By day Li Lan visits the opulent Lim mansion under the aegis of the matriarch, Madam Lim, and is hopelessly drawn to the charismatic new heir. By night, however, she haunts the vast halls of the other Lim ancestral home, a ghostly reflection constructed of burned paper funeral offerings, where she must endure the courtship of the dead man. But when her attempts to break free prove almost fatal, Li Lan herself becomes a wandering spirit in the streets of Malacca.
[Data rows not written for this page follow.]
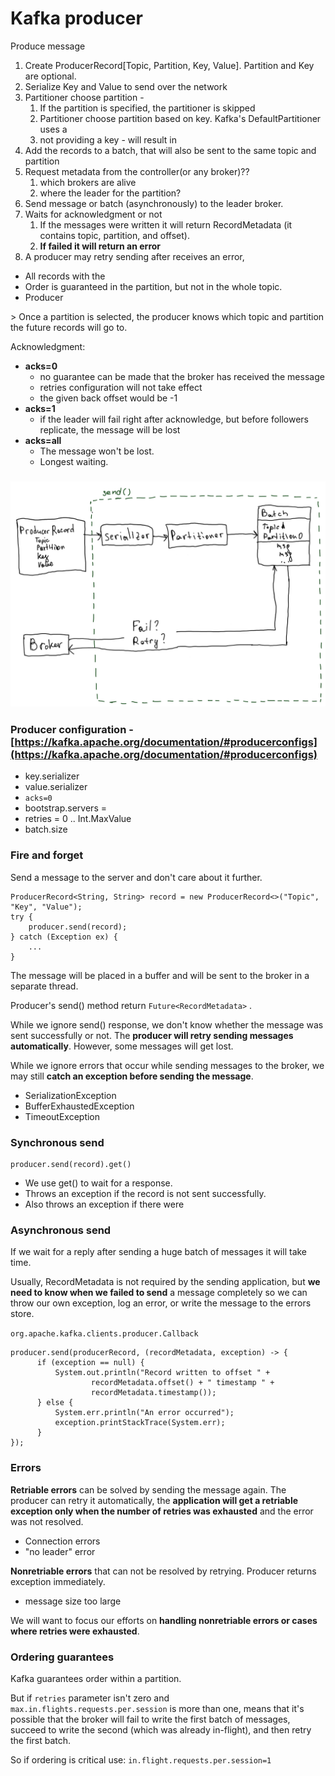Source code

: # Kafka producer

Produce message



1. Create ProducerRecord\[Topic, Partition, Key, Value]. Partition and Key are optional.
2. Serialize Key and Value to send over the network
3. Partitioner choose partition -
   1. If the partition is specified, the partitioner is skipped
   2. Partitioner choose partition based on key. Kafka's DefaultPartitioner uses a
   3. not providing a key - will result in
4. Add the records to a batch, that will also be sent to the same topic and partition
5. Request metadata from the controller(or any broker)??
   1. which brokers are alive
   2. where the leader for the partition?
6. Send message or batch (asynchronously) to the leader broker.
7. Waits for acknowledgment or not
   1. If the messages were written it will return RecordMetadata (it contains topic, partition, and offset).
   2. **If failed it will return an error**
8. A producer may retry sending after receives an error,

* All records with the
* Order is guaranteed in the partition, but not in the whole topic.
* Producer

\> Once a partition is selected, the producer knows which topic and partition the future records will go to.

Acknowledgment:

* **acks=0**
  * no guarantee can be made that the broker has received the message
  * retries configuration will not take effect
  * the given back offset would be -1
* **acks=1**
  * if the leader will fail right after acknowledge, but before followers replicate, the message will be lost
* **acks=all**
  * The message won't be lost.
  * Longest waiting.

### ![](<.gitbook/assets/image (14).png>)

### Producer configuration - [https://kafka.apache.org/documentation/#producerconfigs](https://kafka.apache.org/documentation/#producerconfigs)



* key.serializer
* value.serializer
* `acks=0`
* bootstrap.servers =
* retries = 0 .. Int.MaxValue
* batch.size

### Fire and forget



Send a message to the server and don't care about it further.

```
ProducerRecord<String, String> record = new ProducerRecord<>("Topic", "Key", "Value");
try {
    producer.send(record); 
} catch (Exception ex) {
    ...
}
```

The message will be placed in a buffer and will be sent to the broker in a separate thread.

Producer's send() method return `Future<RecordMetadata>` .

While we ignore send() response, we don't know whether the message was sent successfully or not. The **producer will retry sending messages automatically**. However, some messages will get lost.

While we ignore errors that occur while sending messages to the broker, we may still **catch an exception before sending the message**.

* SerializationException
* BufferExhaustedException
* TimeoutException

### Synchronous send



```
producer.send(record).get()
```

* We use get() to wait for a response.
* Throws an exception if the record is not sent successfully.
* Also throws an exception if there were

### Asynchronous send



If we wait for a reply after sending a huge batch of messages it will take time.

Usually, RecordMetadata is not required by the sending application, but **we need to know when we failed to send** a message completely so we can throw our own exception, log an error, or write the message to the errors store.

`org.apache.kafka.clients.producer.Callback`

```
producer.send(producerRecord, (recordMetadata, exception) -> {
      if (exception == null) {
          System.out.println("Record written to offset " +
                  recordMetadata.offset() + " timestamp " +
                  recordMetadata.timestamp());
      } else {
          System.err.println("An error occurred");
          exception.printStackTrace(System.err);
      }
});
```

### Errors



**Retriable errors** can be solved by sending the message again. The producer can retry it automatically, the **application will get a retriable exception only when the number of retries was exhausted** and the error was not resolved.

* Connection errors
* "no leader" error

**Nonretriable errors** that can not be resolved by retrying. Producer returns exception immediately.

* message size too large

We will want to focus our efforts on **handling nonretriable errors or cases where retries were exhausted**.

### Ordering guarantees



Kafka guarantees order within a partition.

But if `retries` parameter isn't zero and `max.in.flights.requests.per.session` is more than one, means that it's possible that the broker will fail to write the first batch of messages, succeed to write the second (which was already in-flight), and then retry the first batch.

So if ordering is critical use: `in.flight.requests.per.session=1`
Doomed to wither away, Li Lan must uncover her dead suitor’s secrets in the elaborate world of the Chinese afterlife, with its parallel ghost cities, paper servants, and monstrous bureaucracy, before she is permanently severed from her body. 

TALES OF A MALAYAN GHOST BRIDE, a literary ghost story, is based on a peculiar historic custom amongst the Chinese in Malaysia called a spirit marriage. I've followed your blog and interviews with interest, and hope this novel will appeal to you, given your enthusiasm for literary and historical fiction. Book club fans of Lisa See’s “Peony in Love”, or Susan Waters' "The Little Stranger" may also be intrigued by this richly colorful world of Southeast Asian superstition. 

 I am a Malaysian who came to America to study at Harvard. TALES OF A MALAYAN GHOST BRIDE is my debut novel, complete at 120,000 words. Per your submission guidelines, I’m pasting the first ten pages below. 

Thank you for your time and consideration, 

Yours, Yangsze Choo 

Now, why is this letter so good? It has all the elements I encourage people to include in their queries: a great logline, a terrific summary, a fabulous hook, comp titles of other books that I love, a compelling reason for querying me in particular, and intriguing biographical information that is relevant to the book she has written. 

She starts with her terrific logline, which delivers the plot but also the emotional core of the story. You want always to include the emotional hook as part of your logline. It's two sentences, not one, which is fine. 

Then she has a one paragraph summary. When an author can boil the plot of their book down into one concise paragraph like this, and make it lively and interesting, I know this an author who has a real handle on her plot. She gets what's essential about her story and she knows how to present it. 

Then she has the great hook that the book is based on a real custom. She explains why she's querying me in particular, which I love to see in a query. Her comp titles are terrific and books I like. And finally, her biographical info ties into the plot of her novel in a really intriguing way. You'll see that she doesn't have traditional literary credentials like an MFA or publication credits, and that's okay. She did the exact right thing to do in that scenario and by telling me that she is Malaysian, explains how her personal story influences the story she has written. For agents and publishers, this is as valuable, if not more valuable, than an MFA, because it's an interesting tidbit to use when pitching the media about the book. 

So there you have it. Yangsze didn't have connections, all she had was a great query and an email account. She did her homework and pitched agents who represent this kind of book (and of course she wrote a great book, but that's the subject of a different blog). Hope everyone out there querying will take notice, and take heart, that sometimes talent really is all that you need to get ahead.